* [WHAT TO PRODUCE]: Looking at the data below, count the lines that contain the string "list". Write only the total.

[[ MATERIAL FOR THIS TASK, beginning ]]

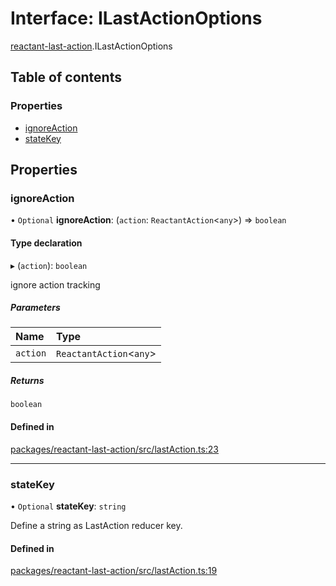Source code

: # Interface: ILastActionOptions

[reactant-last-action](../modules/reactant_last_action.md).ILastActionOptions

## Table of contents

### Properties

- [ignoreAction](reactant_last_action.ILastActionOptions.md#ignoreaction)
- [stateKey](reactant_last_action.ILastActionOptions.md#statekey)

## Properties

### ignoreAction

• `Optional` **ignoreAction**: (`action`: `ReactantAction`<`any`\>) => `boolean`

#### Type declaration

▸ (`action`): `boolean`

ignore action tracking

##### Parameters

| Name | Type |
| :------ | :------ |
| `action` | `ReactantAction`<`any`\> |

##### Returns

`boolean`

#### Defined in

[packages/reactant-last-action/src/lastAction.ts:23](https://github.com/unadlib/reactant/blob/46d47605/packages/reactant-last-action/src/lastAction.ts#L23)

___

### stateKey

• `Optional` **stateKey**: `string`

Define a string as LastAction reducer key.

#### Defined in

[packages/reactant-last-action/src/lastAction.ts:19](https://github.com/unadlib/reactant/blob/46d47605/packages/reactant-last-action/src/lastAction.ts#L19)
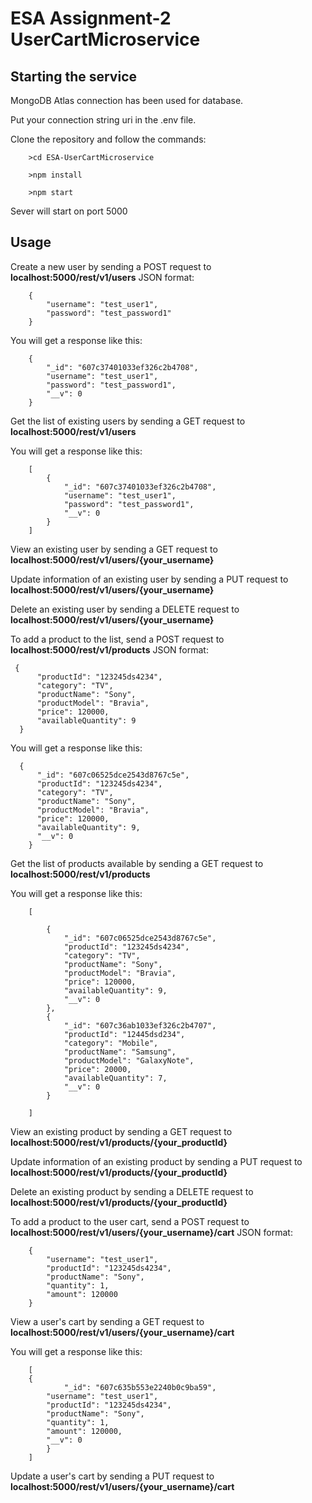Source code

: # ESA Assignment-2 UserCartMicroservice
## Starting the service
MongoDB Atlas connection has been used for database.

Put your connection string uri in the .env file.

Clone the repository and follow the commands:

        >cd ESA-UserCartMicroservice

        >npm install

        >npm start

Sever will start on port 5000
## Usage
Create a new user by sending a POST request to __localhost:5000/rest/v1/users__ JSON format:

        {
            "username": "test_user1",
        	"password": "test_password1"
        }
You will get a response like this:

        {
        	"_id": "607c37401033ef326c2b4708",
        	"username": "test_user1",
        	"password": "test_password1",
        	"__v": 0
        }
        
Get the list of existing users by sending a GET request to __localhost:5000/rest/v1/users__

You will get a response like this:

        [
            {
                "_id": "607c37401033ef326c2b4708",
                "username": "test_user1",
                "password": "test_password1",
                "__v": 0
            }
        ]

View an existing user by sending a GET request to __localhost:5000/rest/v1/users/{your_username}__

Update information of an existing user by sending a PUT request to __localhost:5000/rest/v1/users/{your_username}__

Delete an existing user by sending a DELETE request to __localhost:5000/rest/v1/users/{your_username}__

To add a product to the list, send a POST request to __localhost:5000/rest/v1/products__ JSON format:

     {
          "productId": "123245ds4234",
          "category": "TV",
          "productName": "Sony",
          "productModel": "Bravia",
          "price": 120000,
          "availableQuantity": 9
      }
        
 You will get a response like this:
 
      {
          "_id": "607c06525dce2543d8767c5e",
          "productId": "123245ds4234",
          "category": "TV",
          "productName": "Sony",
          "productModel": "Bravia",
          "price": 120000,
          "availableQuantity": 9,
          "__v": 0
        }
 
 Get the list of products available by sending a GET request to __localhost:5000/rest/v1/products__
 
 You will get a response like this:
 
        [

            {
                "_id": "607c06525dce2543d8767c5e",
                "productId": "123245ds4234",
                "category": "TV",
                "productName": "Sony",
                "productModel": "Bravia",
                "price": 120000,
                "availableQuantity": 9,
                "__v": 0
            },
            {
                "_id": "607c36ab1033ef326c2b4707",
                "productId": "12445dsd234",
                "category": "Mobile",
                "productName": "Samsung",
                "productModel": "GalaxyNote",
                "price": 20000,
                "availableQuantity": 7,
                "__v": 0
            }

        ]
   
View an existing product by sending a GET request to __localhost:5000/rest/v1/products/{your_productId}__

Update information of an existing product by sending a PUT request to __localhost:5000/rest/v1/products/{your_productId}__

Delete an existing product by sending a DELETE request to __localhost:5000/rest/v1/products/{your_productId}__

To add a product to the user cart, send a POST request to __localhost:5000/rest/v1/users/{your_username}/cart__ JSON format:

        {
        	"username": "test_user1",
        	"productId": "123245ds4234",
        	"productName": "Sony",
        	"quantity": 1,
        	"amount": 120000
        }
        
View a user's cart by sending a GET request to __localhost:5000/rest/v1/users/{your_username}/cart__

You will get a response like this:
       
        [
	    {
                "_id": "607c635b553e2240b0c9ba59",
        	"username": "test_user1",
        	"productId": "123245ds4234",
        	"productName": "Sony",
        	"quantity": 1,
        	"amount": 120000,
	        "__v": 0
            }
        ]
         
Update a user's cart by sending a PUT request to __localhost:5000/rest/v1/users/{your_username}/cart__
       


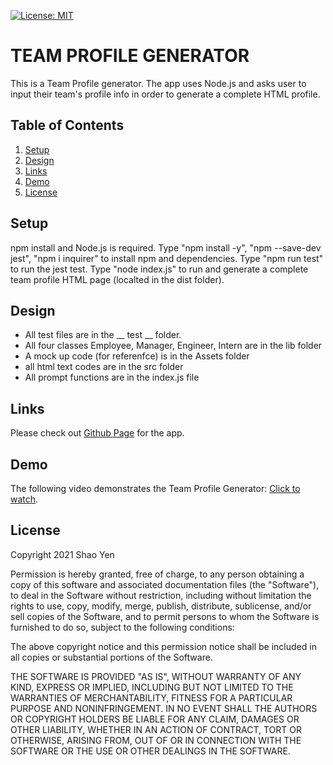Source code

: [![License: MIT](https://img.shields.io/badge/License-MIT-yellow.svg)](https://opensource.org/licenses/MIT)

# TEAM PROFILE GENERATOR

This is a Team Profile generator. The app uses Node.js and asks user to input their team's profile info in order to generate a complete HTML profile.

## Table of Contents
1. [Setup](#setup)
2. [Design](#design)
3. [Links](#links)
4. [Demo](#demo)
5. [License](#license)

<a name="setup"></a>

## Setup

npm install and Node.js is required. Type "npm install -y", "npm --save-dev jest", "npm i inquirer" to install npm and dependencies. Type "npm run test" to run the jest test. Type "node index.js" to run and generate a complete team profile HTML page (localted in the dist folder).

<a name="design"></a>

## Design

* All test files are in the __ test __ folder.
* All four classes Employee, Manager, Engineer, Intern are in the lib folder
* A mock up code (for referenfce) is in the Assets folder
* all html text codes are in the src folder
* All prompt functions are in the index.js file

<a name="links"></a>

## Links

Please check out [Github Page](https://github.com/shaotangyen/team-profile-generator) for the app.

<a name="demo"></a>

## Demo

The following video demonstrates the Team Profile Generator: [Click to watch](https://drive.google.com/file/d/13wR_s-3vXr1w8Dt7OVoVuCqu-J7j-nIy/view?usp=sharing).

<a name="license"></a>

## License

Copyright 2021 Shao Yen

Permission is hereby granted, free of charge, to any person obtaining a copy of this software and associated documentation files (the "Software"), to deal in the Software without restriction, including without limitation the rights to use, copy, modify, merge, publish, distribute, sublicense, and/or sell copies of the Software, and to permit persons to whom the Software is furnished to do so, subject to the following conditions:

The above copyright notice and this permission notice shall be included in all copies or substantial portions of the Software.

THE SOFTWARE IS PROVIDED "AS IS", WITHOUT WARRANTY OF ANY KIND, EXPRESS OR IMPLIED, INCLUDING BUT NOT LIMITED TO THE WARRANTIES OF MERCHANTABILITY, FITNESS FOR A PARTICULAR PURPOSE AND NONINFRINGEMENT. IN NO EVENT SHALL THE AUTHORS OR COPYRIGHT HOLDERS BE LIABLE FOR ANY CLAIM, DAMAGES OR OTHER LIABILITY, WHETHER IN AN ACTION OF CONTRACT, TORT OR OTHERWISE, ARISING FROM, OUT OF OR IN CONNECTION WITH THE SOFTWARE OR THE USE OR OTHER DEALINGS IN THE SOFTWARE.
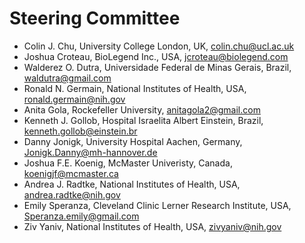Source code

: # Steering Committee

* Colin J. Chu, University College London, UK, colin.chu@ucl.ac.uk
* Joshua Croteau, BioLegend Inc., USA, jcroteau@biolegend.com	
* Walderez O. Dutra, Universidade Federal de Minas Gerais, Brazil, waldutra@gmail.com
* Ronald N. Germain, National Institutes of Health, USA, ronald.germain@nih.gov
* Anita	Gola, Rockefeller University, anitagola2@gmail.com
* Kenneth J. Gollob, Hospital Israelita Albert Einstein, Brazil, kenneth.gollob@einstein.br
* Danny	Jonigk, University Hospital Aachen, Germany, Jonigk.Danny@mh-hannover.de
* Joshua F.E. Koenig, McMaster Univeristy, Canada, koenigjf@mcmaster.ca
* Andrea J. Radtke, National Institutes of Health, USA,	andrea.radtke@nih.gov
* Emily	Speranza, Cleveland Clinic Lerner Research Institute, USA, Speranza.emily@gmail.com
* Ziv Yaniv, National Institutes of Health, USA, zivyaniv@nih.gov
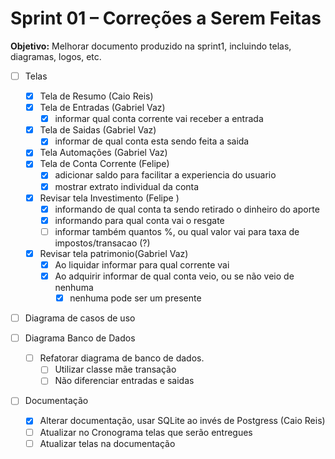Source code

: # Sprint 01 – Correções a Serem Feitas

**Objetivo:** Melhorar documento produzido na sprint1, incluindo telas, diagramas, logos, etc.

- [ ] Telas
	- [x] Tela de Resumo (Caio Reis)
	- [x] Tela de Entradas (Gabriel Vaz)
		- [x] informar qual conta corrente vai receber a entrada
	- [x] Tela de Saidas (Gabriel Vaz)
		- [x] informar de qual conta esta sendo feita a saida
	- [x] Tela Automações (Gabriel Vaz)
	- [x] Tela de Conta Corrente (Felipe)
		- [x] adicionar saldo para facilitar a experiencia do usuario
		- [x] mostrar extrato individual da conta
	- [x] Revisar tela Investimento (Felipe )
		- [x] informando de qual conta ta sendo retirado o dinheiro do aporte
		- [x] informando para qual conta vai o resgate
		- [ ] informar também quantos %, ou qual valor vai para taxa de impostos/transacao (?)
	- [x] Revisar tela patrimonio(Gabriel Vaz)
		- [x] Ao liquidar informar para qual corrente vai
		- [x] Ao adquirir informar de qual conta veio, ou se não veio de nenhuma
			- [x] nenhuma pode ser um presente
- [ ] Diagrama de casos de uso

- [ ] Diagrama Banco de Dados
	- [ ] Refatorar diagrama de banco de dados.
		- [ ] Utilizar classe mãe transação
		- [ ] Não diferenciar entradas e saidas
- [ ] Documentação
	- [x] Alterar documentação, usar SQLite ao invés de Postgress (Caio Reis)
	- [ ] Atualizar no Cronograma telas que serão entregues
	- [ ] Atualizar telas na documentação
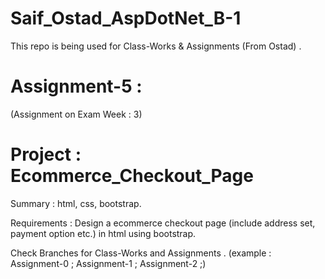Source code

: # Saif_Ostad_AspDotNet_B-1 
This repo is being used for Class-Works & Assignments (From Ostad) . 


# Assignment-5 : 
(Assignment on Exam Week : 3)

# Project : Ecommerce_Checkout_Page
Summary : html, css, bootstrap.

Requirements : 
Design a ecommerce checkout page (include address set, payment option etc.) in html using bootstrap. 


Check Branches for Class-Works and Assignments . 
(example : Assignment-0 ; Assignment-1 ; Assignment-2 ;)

[[ MATERIAL FOR THIS TASK, end ]]

* [RESULT FOR THIS EXERCISE]: 3